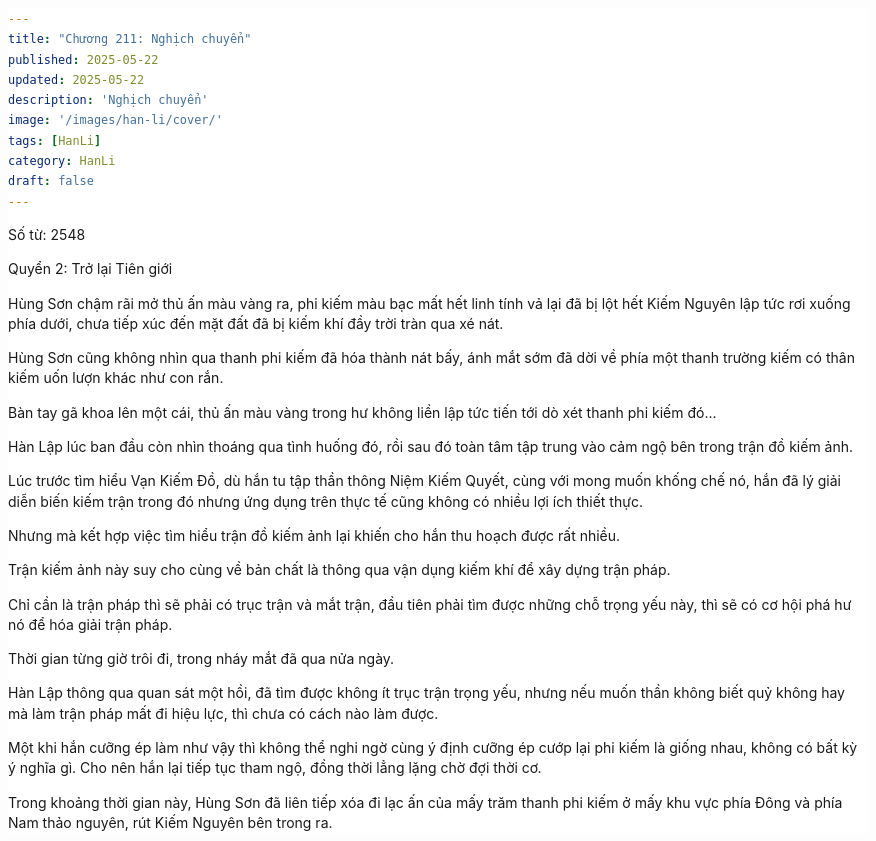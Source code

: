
 ```yaml
---
title: "Chương 211: Nghịch chuyển"
published: 2025-05-22
updated: 2025-05-22
description: 'Nghịch chuyển'
image: '/images/han-li/cover/'
tags: [HanLi]
category: HanLi
draft: false
---
```


Số từ: 2548 

Quyển 2: Trở lại Tiên giới










Hùng Sơn chậm rãi mở thủ ấn màu vàng ra, phi kiếm màu bạc mất hết linh tính vả lại đã bị lột hết Kiếm Nguyên lập tức rơi xuống phía dưới, chưa tiếp xúc đến mặt đất đã bị kiếm khí đầy trời tràn qua xé nát.

Hùng Sơn cũng không nhìn qua thanh phi kiếm đã hóa thành nát bấy, ánh mắt sớm đã dời về phía một thanh trường kiếm có thân kiếm uốn lượn khác như con rắn.

Bàn tay gã khoa lên một cái, thủ ấn màu vàng trong hư không liền lập tức tiến tới dò xét thanh phi kiếm đó...

Hàn Lập lúc ban đầu còn nhìn thoáng qua tình huống đó, rồi sau đó toàn tâm tập trung vào cảm ngộ bên trong trận đồ kiếm ảnh.

Lúc trước tìm hiểu Vạn Kiếm Đồ, dù hắn tu tập thần thông Niệm Kiếm Quyết, cùng với mong muốn khống chế nó, hắn đã lý giải diễn biến kiếm trận trong đó nhưng ứng dụng trên thực tế cũng không có nhiều lợi ích thiết thực.

Nhưng mà kết hợp việc tìm hiểu trận đồ kiếm ảnh lại khiến cho hắn thu hoạch được rất nhiều.

Trận kiếm ảnh này suy cho cùng về bản chất là thông qua vận dụng kiếm khí để xây dựng trận pháp.

Chỉ cần là trận pháp thì sẽ phải có trục trận và mắt trận, đầu tiên phải tìm được những chỗ trọng yếu này, thì sẽ có cơ hội phá hư nó để hóa giải trận pháp.

Thời gian từng giờ trôi đi, trong nháy mắt đã qua nửa ngày.

Hàn Lập thông qua quan sát một hồi, đã tìm được không ít trục trận trọng yếu, nhưng nếu muốn thần không biết quỷ không hay mà làm trận pháp mất đi hiệu lực, thì chưa có cách nào làm được.

Một khi hắn cưỡng ép làm như vậy thì không thể nghi ngờ cùng ý định cưỡng ép cướp lại phi kiếm là giống nhau, không có bất kỳ ý nghĩa gì. Cho nên hắn lại tiếp tục tham ngộ, đồng thời lẳng lặng chờ đợi thời cơ.

Trong khoảng thời gian này, Hùng Sơn đã liên tiếp xóa đi lạc ấn của mấy trăm thanh phi kiếm ở mấy khu vực phía Đông và phía Nam thảo nguyên, rút Kiếm Nguyên bên trong ra.
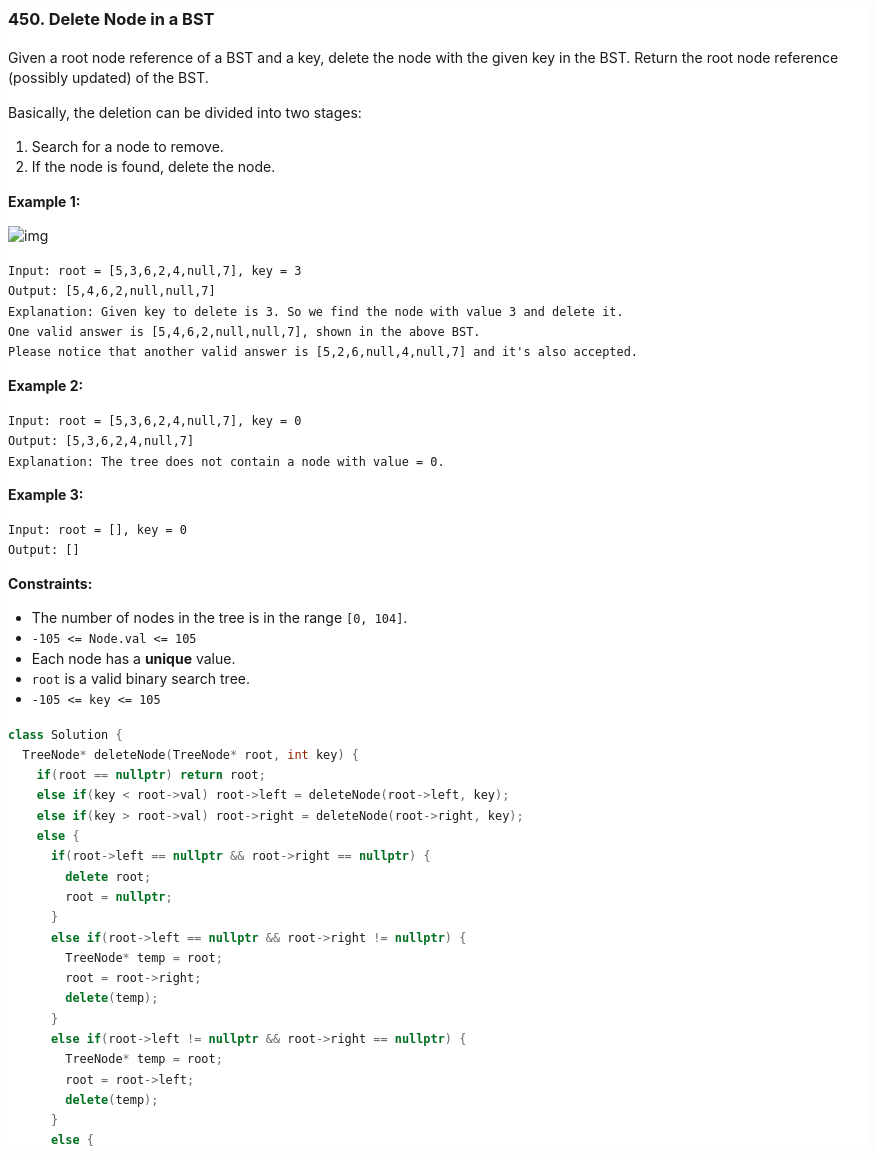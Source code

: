 
### 450. Delete Node in a BST

Given a root node reference of a BST and a key, delete the node with the given key in the BST. Return the root node reference (possibly updated) of the BST.

Basically, the deletion can be divided into two stages:

1. Search for a node to remove.
2. If the node is found, delete the node.

 

**Example 1:**

![img](https://assets.leetcode.com/uploads/2020/09/04/del_node_1.jpg)

```
Input: root = [5,3,6,2,4,null,7], key = 3
Output: [5,4,6,2,null,null,7]
Explanation: Given key to delete is 3. So we find the node with value 3 and delete it.
One valid answer is [5,4,6,2,null,null,7], shown in the above BST.
Please notice that another valid answer is [5,2,6,null,4,null,7] and it's also accepted.
```

**Example 2:**

```
Input: root = [5,3,6,2,4,null,7], key = 0
Output: [5,3,6,2,4,null,7]
Explanation: The tree does not contain a node with value = 0.
```

**Example 3:**

```
Input: root = [], key = 0
Output: []
```

 

**Constraints:**

- The number of nodes in the tree is in the range `[0, 104]`.
- `-105 <= Node.val <= 105`
- Each node has a **unique** value.
- `root` is a valid binary search tree.
- `-105 <= key <= 105`

```cpp
class Solution {
  TreeNode* deleteNode(TreeNode* root, int key) {
    if(root == nullptr) return root;
    else if(key < root->val) root->left = deleteNode(root->left, key);
    else if(key > root->val) root->right = deleteNode(root->right, key);
    else {
      if(root->left == nullptr && root->right == nullptr) {
        delete root;
        root = nullptr;
      }
      else if(root->left == nullptr && root->right != nullptr) {
        TreeNode* temp = root;
        root = root->right;
        delete(temp);
      }
      else if(root->left != nullptr && root->right == nullptr) {
        TreeNode* temp = root;
        root = root->left;
        delete(temp);
      }
      else {
```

- - -

» **TASK**
In the listing above, locate the line containing "### 450. Delete Node in a BST" and the line containing "Basically, the deletion". Extract those two lines and every line between them, exactly as written, and only those.

» **YOUR SOLUTION**
### 450. Delete Node in a BST

Given a root node reference of a BST and a key, delete the node with the given key in the BST. Return the root node reference (possibly updated) of the BST.

Basically, the deletion can be divided into two stages:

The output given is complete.